### [Document images with source code]
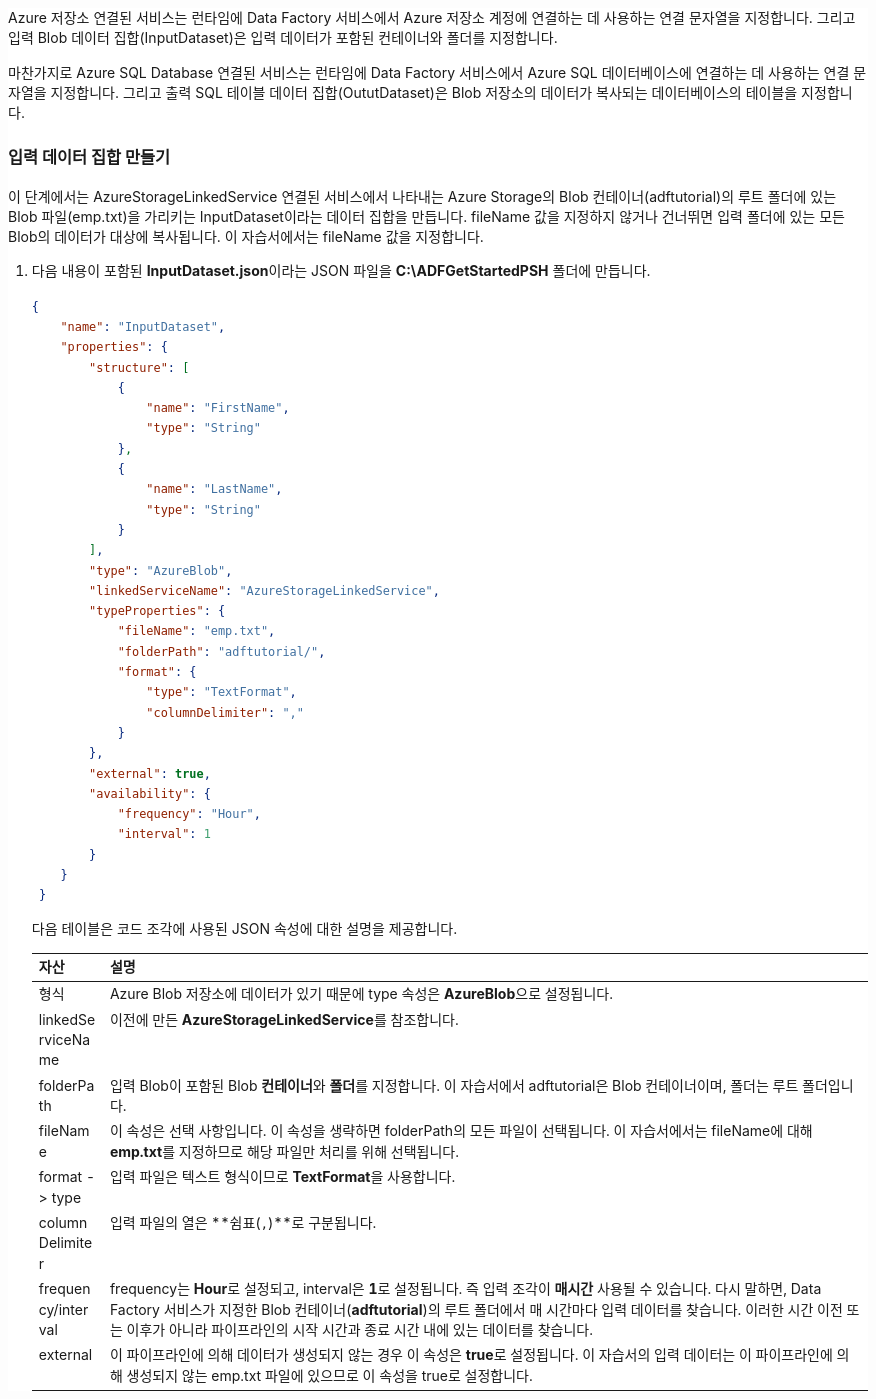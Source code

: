Azure 저장소 연결된 서비스는 런타임에 Data Factory 서비스에서 Azure 저장소 계정에 연결하는 데 사용하는 연결 문자열을 지정합니다. 그리고 입력 Blob 데이터 집합(InputDataset)은 입력 데이터가 포함된 컨테이너와 폴더를 지정합니다.  

마찬가지로 Azure SQL Database 연결된 서비스는 런타임에 Data Factory 서비스에서 Azure SQL 데이터베이스에 연결하는 데 사용하는 연결 문자열을 지정합니다. 그리고 출력 SQL 테이블 데이터 집합(OututDataset)은 Blob 저장소의 데이터가 복사되는 데이터베이스의 테이블을 지정합니다. 

### <a name="create-an-input-dataset"></a>입력 데이터 집합 만들기
이 단계에서는 AzureStorageLinkedService 연결된 서비스에서 나타내는 Azure Storage의 Blob 컨테이너(adftutorial)의 루트 폴더에 있는 Blob 파일(emp.txt)을 가리키는 InputDataset이라는 데이터 집합을 만듭니다. fileName 값을 지정하지 않거나 건너뛰면 입력 폴더에 있는 모든 Blob의 데이터가 대상에 복사됩니다. 이 자습서에서는 fileName 값을 지정합니다.  

1. 다음 내용이 포함된 **InputDataset.json**이라는 JSON 파일을 **C:\ADFGetStartedPSH** 폴더에 만듭니다.

    ```json
    {
        "name": "InputDataset",
        "properties": {
            "structure": [
                {
                    "name": "FirstName",
                    "type": "String"
                },
                {
                    "name": "LastName",
                    "type": "String"
                }
            ],
            "type": "AzureBlob",
            "linkedServiceName": "AzureStorageLinkedService",
            "typeProperties": {
                "fileName": "emp.txt",
                "folderPath": "adftutorial/",
                "format": {
                    "type": "TextFormat",
                    "columnDelimiter": ","
                }
            },
            "external": true,
            "availability": {
                "frequency": "Hour",
                "interval": 1
            }
        }
     }
    ```

    다음 테이블은 코드 조각에 사용된 JSON 속성에 대한 설명을 제공합니다.

    | 자산 | 설명 |
    |:--- |:--- |
    | 형식 | Azure Blob 저장소에 데이터가 있기 때문에 type 속성은 **AzureBlob**으로 설정됩니다. |
    | linkedServiceName | 이전에 만든 **AzureStorageLinkedService**를 참조합니다. |
    | folderPath | 입력 Blob이 포함된 Blob **컨테이너**와 **폴더**를 지정합니다. 이 자습서에서 adftutorial은 Blob 컨테이너이며, 폴더는 루트 폴더입니다. | 
    | fileName | 이 속성은 선택 사항입니다. 이 속성을 생략하면 folderPath의 모든 파일이 선택됩니다. 이 자습서에서는 fileName에 대해 **emp.txt**를 지정하므로 해당 파일만 처리를 위해 선택됩니다. |
    | format -> type |입력 파일은 텍스트 형식이므로 **TextFormat**을 사용합니다. |
    | columnDelimiter | 입력 파일의 열은 **쉼표(`,`)**로 구분됩니다. |
    | frequency/interval | frequency는 **Hour**로 설정되고, interval은 **1**로 설정됩니다. 즉 입력 조각이 **매시간** 사용될 수 있습니다. 다시 말하면, Data Factory 서비스가 지정한 Blob 컨테이너(**adftutorial**)의 루트 폴더에서 매 시간마다 입력 데이터를 찾습니다. 이러한 시간 이전 또는 이후가 아니라 파이프라인의 시작 시간과 종료 시간 내에 있는 데이터를 찾습니다.  |
    | external | 이 파이프라인에 의해 데이터가 생성되지 않는 경우 이 속성은 **true**로 설정됩니다. 이 자습서의 입력 데이터는 이 파이프라인에 의해 생성되지 않는 emp.txt 파일에 있으므로 이 속성을 true로 설정합니다. |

### [Requirement]
Write out every line from the data above that includes "AzureBlob".

### [Exercise output]
            "type": "AzureBlob",
    | 형식 | Azure Blob 저장소에 데이터가 있기 때문에 type 속성은 **AzureBlob**으로 설정됩니다. |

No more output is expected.